* **DIRECTIONS FOR THIS TASK**
At the line containing "- Simplify model architecture", begin repeating lines exactly, and stop only after the final line of the records below.

* **DATA TO PROCESS**
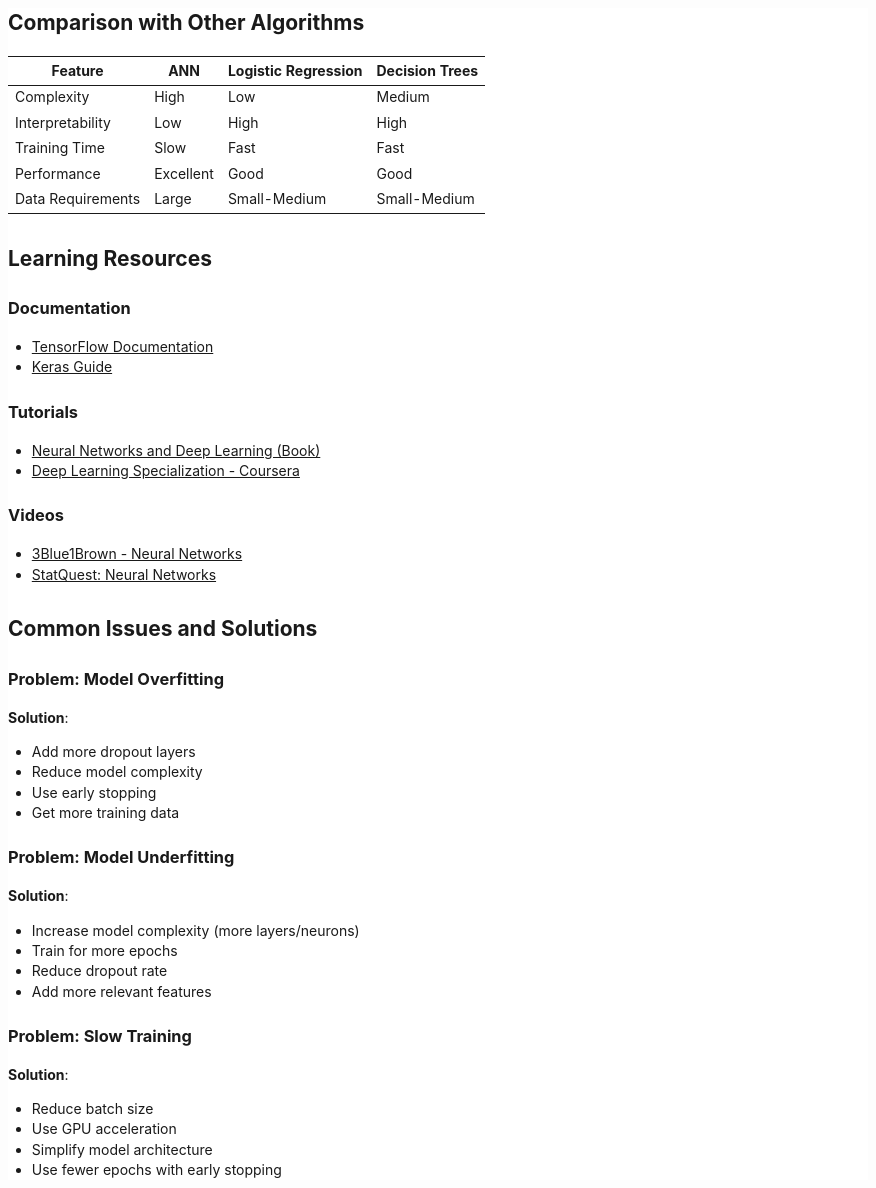 ## Comparison with Other Algorithms

| Feature | ANN | Logistic Regression | Decision Trees |
|---------|-----|-------------------|----------------|
| Complexity | High | Low | Medium |
| Interpretability | Low | High | High |
| Training Time | Slow | Fast | Fast |
| Performance | Excellent | Good | Good |
| Data Requirements | Large | Small-Medium | Small-Medium |

## Learning Resources

### Documentation
- [TensorFlow Documentation](https://www.tensorflow.org/api_docs)
- [Keras Guide](https://keras.io/guides/)

### Tutorials
- [Neural Networks and Deep Learning (Book)](http://neuralnetworksanddeeplearning.com/)
- [Deep Learning Specialization - Coursera](https://www.coursera.org/specializations/deep-learning)

### Videos
- [3Blue1Brown - Neural Networks](https://www.youtube.com/playlist?list=PLZHQObOWTQDNU6R1_67000Dx_ZCJB-3pi)
- [StatQuest: Neural Networks](https://www.youtube.com/watch?v=CqOfi41LfDw)

## Common Issues and Solutions

### Problem: Model Overfitting
**Solution**:
- Add more dropout layers
- Reduce model complexity
- Use early stopping
- Get more training data

### Problem: Model Underfitting
**Solution**:
- Increase model complexity (more layers/neurons)
- Train for more epochs
- Reduce dropout rate
- Add more relevant features

### Problem: Slow Training
**Solution**:
- Reduce batch size
- Use GPU acceleration
- Simplify model architecture
- Use fewer epochs with early stopping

* **RESPONSE TO THIS TASK**
- Simplify model architecture
- Use fewer epochs with early stopping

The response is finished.